**Your objective**.
What you need to produce from the material below is an exact transcription of the lines from the one with "in online mode.&#x20;" through the one with "#### 1.0.106 (2024-03-04)", both included, and no other line.

**Information given**.

----

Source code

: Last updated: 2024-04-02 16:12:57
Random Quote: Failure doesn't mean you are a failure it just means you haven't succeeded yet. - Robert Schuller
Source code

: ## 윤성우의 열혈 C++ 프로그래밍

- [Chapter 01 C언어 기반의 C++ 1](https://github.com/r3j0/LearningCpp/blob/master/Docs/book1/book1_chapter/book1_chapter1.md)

----

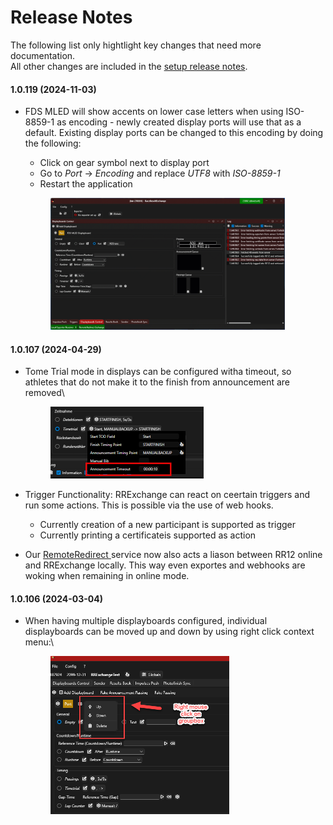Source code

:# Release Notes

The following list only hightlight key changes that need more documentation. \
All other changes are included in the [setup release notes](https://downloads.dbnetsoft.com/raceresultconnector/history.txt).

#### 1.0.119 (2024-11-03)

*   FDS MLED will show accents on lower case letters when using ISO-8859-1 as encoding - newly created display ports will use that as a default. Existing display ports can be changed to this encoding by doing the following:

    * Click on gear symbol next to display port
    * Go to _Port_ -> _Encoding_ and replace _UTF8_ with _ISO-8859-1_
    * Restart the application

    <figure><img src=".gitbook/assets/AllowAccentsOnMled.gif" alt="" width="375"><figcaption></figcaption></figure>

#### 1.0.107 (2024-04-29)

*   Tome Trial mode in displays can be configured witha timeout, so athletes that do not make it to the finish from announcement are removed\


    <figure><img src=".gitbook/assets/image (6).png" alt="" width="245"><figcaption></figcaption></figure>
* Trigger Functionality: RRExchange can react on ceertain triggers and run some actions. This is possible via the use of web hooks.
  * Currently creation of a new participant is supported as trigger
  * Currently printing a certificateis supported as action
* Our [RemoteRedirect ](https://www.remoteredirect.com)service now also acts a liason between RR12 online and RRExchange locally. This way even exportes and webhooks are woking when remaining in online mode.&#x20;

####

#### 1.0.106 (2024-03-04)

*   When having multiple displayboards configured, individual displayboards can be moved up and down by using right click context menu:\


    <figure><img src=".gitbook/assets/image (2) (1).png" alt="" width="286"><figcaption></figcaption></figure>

----

**Task result**.
* Our [RemoteRedirect ](https://www.remoteredirect.com)service now also acts a liason between RR12 online and RRExchange locally. This way even exportes and webhooks are woking when remaining in online mode.&#x20;

####

#### 1.0.106 (2024-03-04)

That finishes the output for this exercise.